Now some of you may possibly be gearing up to deliver a blistering attack on my promotion of unrealistic physical ideals and the like. But I’m not trying to slim down to a 24-inch waist or something insane like that. I’m targeting fatty deposits that have plagued me since time immemorial.
And most people, even if rather content with their figures, do have that one problem area they look at in the mirror and wish away. Or wish was larger or smaller or more toned. You could, like me, have saddlebags who’ve decided they’re BFFs with your butt. Or persistent cellulite. Or flabby inner thighs. Or all of the above. You could have chubby arms, or a little paunch that obscures all the hard work you’ve put into your abs. Your calves could be too spindly or too thick, your knees too knobby or more rounded than you’d like. You could be a guy with gynaecomastia, which means you have breast tissue that no amount of exercise can rid you of — you either live with man boobs, or go under the knife.
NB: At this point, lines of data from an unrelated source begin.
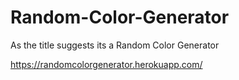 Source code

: # Random-Color-Generator
As the title suggests its a  Random Color Generator

https://randomcolorgenerator.herokuapp.com/

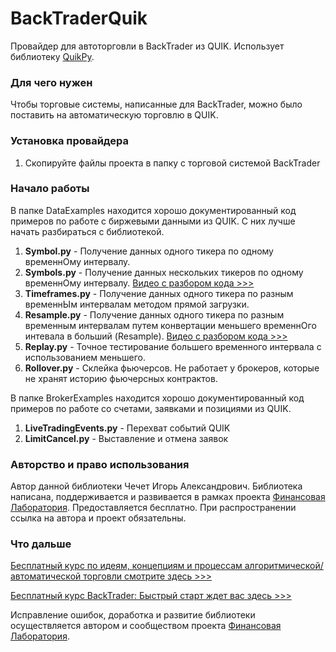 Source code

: # BackTraderQuik
Провайдер для автоторговли в BackTrader из QUIK. Использует библиотеку [QuikPy](https://github.com/cia76/QuikPy).

### Для чего нужен
Чтобы торговые системы, написанные для BackTrader, можно было поставить на автоматическую торговлю в QUIK.

### Установка провайдера
1. Скопируйте файлы проекта в папку с торговой системой BackTrader

### Начало работы
В папке DataExamples находится хорошо документированный код примеров по работе с биржевыми данными из QUIK. С них лучше начать разбираться с библиотекой.

1. **Symbol.py** - Получение данных одного тикера по одному временнОму интервалу.
2. **Symbols.py** - Получение данных нескольких тикеров по одному временнОму интервалу. [Видео с разбором кода >>>](https://finlab.vip/symbolspy/)
3. **Timeframes.py** - Получение данных одного тикера по разным временнЫм интервалам методом прямой загрузки.
4. **Resample.py** - Получение данных одного тикера по разным временным интервалам путем конвертации меньшего временнОго интевала в больший (Resample). [Видео с разбором кода >>>](https://finlab.vip/resamplepy/)
5. **Replay.py** - Точное тестирование большего временного интервала с использованием меньшего.
6. **Rollover.py** - Склейка фьючерсов. Не работает у брокеров, которые не хранят историю фьючерсных контрактов.

В папке BrokerExamples находится хорошо документированный код примеров по работе со счетами, заявками и позициями из QUIK.

1. **LiveTradingEvents.py** - Перехват событий QUIK
2. **LimitCancel.py** - Выставление и отмена заявок

### Авторство и право использования
Автор данной библиотеки Чечет Игорь Александрович. Библиотека написана, поддерживается и развивается в рамках проекта [Финансовая Лаборатория](https://finlab.vip/). Предоставляется бесплатно. При распространении ссылка на автора и проект обязательны.

### Что дальше
[Бесплатный курс по идеям, концепциям и процессам алгоритмической/автоматической торговли смотрите здесь >>>](https://finlab.vip/wpm-category/autotrading2021/)

[Бесплатный курс BackTrader: Быстрый старт ждет вас здесь >>>](https://finlab.vip/wpm-category/btquikstart/)

Исправление ошибок, доработка и развитие библиотеки осуществляется автором и сообществом проекта [Финансовая Лаборатория](https://finlab.vip/). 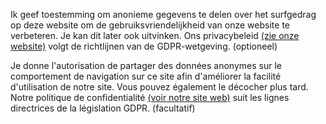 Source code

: Ik geef toestemming om anonieme gegevens te delen over het surfgedrag op deze website om de gebruiksvriendelijkheid van onze website te verbeteren. Je kan dit later ook uitvinken. Ons privacybeleid [(zie onze website)](https://www.goodplanet.be/docs/gpb/05_Privacyverklaring-GoodPlanet-NL_20181017.pdf) volgt de richtlijnen van de GDPR-wetgeving. (optioneel)

Je donne l'autorisation de partager des données anonymes sur le comportement de navigation sur ce site afin d'améliorer la facilité d'utilisation de notre site. Vous pouvez également le décocher plus tard. Notre politique de confidentialité [(voir notre site web)]((https://www.goodplanet.be/docs/gpb/09_Privacyverklaring-GoodPlanet-FR_20181017.pdf)) suit les lignes directrices de la législation GDPR. (facultatif)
Petite or tall, broad or narrow, stout or slim, we all have one infuriating problem area that we pinch and pull and sigh at in dissatisfaction. Some of these can be dealt with via a combination of exercise and diet. Others may require more drastic solutions. Still others you might just have to learn to live with.
I’ve just decided that I no longer want to live with a posterior even slightly reminiscent of flared jodhpurs, and to that that end I shall be squatting, lunging, leg-raising and bridge-ing my way to a perter bottom.
Or I’ll try my best to, anyway. Because, goddamnit, I really hate the gym.
- This gym is an incredibly poky ladies-only fitness club comprised of one studio and limited floor space for stretching and mat exercises. It’s hygienic, but gets quite crowded at times, their mats have been through hell and back, and 80% of the women who work out there are decrepit or obese, or some combination of the two. I chose it based on two considerations, and two considerations only: price and proximity. There are several exceptional gyms in Amman, boasting excellent equipment and fairly decent instructors and personal trainers, not to mention facilities like pools and squash courts and multiple studios — and they’re very expensive to join. I’m only here a few months so an expensive gym membership that I’ll just allow to lapse is wasteful. They also tend to be further away from our house. If you’ve ever driven in Amman, you’d know that navigating traffic here is akin to waging war. I don’t want to wage war for 40 minutes to and from a gym I’m already frequenting begrudgingly. (back)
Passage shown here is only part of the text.